Sodium Nitrate vs Red Dye 3: which is worse?

What is Sodium Nitrate?

Sodium nitrate (NaNO3) is a naturally occurring salt found in soil and some plants, and also synthetically produced for use as a food preservative and curing agent. It is converted to sodium nitrite by bacterial action in foods or in the body, where it exerts its preservative and curing effects. Sometimes called 'Chile saltpeter' after its natural South American ore source.

What is Red Dye 3?

Red Dye 3 (erythrosine) is a synthetic cherry-pink fluorescent dye belonging to the xanthene class. It contains approximately 58% iodine by weight, distinguishing it from azo dyes. Its chemical formula is C20H6I4Na2O5. Approved since 1907, it is one of the oldest certified US food colorants and was notably the first synthetic food dye formally revoked by the FDA in decades.

Documented risks

Sodium Nitrate: Sodium nitrate shares the same health concerns as sodium nitrite: conversion to nitrosamines is the primary mechanism of concern. Sodium nitrate is converted to nitrite by bacterial reduction in foods and by nitrate-reducing bacteria in saliva before reaching the stomach. The subsequent conversion of nitrite to nitrosamines carries the same carcinogenicity concerns described for sodium nitrite. IARC's 2015 classification of processed meat as Group 1 human carcinogen applies to all nitrite/nitrate-cured processed meats. EFSA's 2017 re-evaluation established acceptable daily intakes (ADIs) for nitrate (3.7 mg/kg body weight/day) and nitrite (0.07 mg/kg body weight/day) based on risk assessment. A notable paradox in nitrate nutrition: dietary nitrate from vegetables (particularly leafy greens like spinach, arugula, and lettuce, and root vegetables like beets) is associated with cardioprotective effects through the nitrate-nitrite-NO pathway, where nitric oxide from dietary nitrate improves vascular function and reduces blood pressure. This beneficial effect of vegetable nitrate contrasts with the potential harm from processed meat nitrate/nitrite, suggesting that the food matrix and associated compounds (antioxidants in vegetables vs. amines in meat protein) significantly influence whether nitrite produces beneficial or harmful effects. Infant exposure to high nitrate levels — particularly from well water — can cause methemoglobinemia ('blue baby syndrome'). The EU and WHO set strict nitrate limits for infant water and food for this reason.

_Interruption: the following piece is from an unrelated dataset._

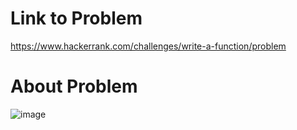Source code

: # Link to Problem
https://www.hackerrank.com/challenges/write-a-function/problem

# About Problem

![image](https://user-images.githubusercontent.com/80936569/236839496-efd29983-f2af-4057-809d-c298734c529d.png)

Red Dye 3: The FDA revoked Red Dye 3 authorization in January 2025, marking the first synthetic food dye ban by the FDA since Red Dye 2 in 1976. The revocation was triggered by the Delaney Clause, which mandates revocation of any food additive found to cause cancer in animals regardless of dose. The carcinogenicity data stems from studies showing that high doses of erythrosine caused thyroid follicular cell tumors in male rats. The mechanism is indirect: erythrosine suppresses thyroid-stimulating hormone (TSH) feedback by elevating thyroxine (T4) levels, causing chronic TSH suppression that promotes thyroid cell proliferation and ultimately tumor formation. This is a rat-specific mechanism related to their thyroxine-binding protein system, which differs from human biology. EFSA's 2011 comprehensive safety assessment concluded erythrosine was unlikely to be genotoxic at typical food use levels and set an ADI of 0.1 mg/kg body weight — one of the lowest for any food color. EFSA restricted EU use to cocktail cherries only (max 200 mg/kg). The high iodine content (58% by weight) raises concerns for thyroid-sensitive individuals. Excessive erythrosine intake could theoretically contribute to iodine overload and thyroid disruption, particularly in individuals with hyperthyroidism or Hashimoto's disease. The FDA had been aware of the rat thyroid tumor data since 1990 but delayed action for 35 years. Advocacy groups including CSPI petitioned for a ban since 1983. The January 2025 revocation finally addressed this long-standing regulatory gap.